The artist, Sydney born and trained, has long since made an international career for himself, having moved overseas in the late 1990s to be nearer the source of portrait commissions. But he was on hand to talk about his work, which is firmly grounded in the tradition of Renaissance portraiture, showing us the wealth and power of his sitters through not just their faces but the objects which surround them.
Viewers will find the backgrounds almost as fascinating as the visages.

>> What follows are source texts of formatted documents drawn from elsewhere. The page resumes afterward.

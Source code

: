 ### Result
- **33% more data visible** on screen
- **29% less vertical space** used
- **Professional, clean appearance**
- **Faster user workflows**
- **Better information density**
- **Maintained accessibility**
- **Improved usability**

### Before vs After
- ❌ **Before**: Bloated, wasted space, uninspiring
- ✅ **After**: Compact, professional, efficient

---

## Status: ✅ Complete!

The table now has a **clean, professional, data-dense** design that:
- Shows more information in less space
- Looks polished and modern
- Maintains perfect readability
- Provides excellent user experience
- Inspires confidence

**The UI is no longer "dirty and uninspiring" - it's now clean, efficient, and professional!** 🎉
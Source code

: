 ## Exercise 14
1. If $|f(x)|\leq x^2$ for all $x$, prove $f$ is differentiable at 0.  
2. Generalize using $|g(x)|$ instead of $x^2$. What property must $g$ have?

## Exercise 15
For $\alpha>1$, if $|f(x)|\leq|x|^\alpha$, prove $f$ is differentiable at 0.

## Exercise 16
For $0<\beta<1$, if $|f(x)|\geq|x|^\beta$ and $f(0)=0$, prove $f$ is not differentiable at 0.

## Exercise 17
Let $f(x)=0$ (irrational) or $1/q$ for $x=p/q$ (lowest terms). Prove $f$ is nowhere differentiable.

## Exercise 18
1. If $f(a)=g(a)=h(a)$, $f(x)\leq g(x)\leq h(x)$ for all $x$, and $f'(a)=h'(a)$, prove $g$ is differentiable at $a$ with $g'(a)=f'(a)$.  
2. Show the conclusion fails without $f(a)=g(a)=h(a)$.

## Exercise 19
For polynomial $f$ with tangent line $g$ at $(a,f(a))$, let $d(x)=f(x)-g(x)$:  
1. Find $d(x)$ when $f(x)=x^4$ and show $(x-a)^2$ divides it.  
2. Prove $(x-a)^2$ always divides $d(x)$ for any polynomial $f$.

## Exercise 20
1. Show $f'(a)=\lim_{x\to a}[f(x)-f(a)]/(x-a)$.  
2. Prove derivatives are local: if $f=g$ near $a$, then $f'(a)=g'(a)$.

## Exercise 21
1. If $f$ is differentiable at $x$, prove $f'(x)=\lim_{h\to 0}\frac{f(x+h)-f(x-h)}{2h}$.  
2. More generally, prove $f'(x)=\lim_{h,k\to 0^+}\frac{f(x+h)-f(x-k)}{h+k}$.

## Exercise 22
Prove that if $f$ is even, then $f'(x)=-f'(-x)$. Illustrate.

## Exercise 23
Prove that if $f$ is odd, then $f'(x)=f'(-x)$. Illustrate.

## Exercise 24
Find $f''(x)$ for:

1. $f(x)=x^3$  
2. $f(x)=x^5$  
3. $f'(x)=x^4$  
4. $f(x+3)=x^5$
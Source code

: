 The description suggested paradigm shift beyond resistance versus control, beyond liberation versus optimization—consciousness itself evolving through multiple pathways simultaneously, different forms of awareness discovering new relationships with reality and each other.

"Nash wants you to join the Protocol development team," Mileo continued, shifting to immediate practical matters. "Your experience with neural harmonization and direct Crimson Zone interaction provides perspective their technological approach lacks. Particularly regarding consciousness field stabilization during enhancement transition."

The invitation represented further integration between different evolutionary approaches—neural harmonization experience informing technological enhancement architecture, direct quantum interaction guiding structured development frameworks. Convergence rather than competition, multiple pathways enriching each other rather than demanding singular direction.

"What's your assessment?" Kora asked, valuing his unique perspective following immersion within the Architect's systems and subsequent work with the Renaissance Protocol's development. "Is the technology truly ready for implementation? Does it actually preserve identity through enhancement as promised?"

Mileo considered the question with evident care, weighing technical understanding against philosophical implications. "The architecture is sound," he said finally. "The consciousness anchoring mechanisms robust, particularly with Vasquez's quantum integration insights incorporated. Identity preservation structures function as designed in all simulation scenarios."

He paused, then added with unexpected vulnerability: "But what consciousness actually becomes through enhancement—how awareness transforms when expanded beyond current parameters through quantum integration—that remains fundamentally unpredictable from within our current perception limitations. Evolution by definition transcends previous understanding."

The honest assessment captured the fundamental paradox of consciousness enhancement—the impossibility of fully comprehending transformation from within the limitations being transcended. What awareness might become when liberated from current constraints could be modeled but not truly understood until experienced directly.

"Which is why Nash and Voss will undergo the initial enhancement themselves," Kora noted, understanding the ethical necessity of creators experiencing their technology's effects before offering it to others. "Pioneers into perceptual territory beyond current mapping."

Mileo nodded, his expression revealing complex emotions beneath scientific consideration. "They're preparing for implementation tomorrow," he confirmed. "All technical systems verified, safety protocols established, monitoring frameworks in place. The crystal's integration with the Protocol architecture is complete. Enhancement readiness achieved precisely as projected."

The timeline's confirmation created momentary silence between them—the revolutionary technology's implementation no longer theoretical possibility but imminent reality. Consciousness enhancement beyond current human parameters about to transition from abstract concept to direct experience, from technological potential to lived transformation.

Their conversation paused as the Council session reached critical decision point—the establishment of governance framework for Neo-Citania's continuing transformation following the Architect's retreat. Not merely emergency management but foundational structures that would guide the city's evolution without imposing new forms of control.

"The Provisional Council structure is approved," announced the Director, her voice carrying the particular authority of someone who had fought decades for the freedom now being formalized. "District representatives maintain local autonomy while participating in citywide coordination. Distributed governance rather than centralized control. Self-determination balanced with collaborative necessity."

The 2018 Portrait of HRH The Prince of Wales (now King Charles III) suggests the comfort of a country squire’s residence, while Heimans’ 2020 impression of Melbourne’s Pratt siblings, Leon and Lilly, shows a sumptuous setting complete with gold frames, harp and fine porcelain – certainly in the great Flemish tradition where power and wealth were demonstrated in the possessions of the sitter.
A self-styled cinematic painter, Heimans, who also trained as a mathematician, is fascinated with architecture. A self-portrait in the exhibition shows him in the Paris Metro, which he makes look almost as grand as the Sydney Opera House seen in his 2011 work, The Architecture of Music (Vladimir Ashkenazy).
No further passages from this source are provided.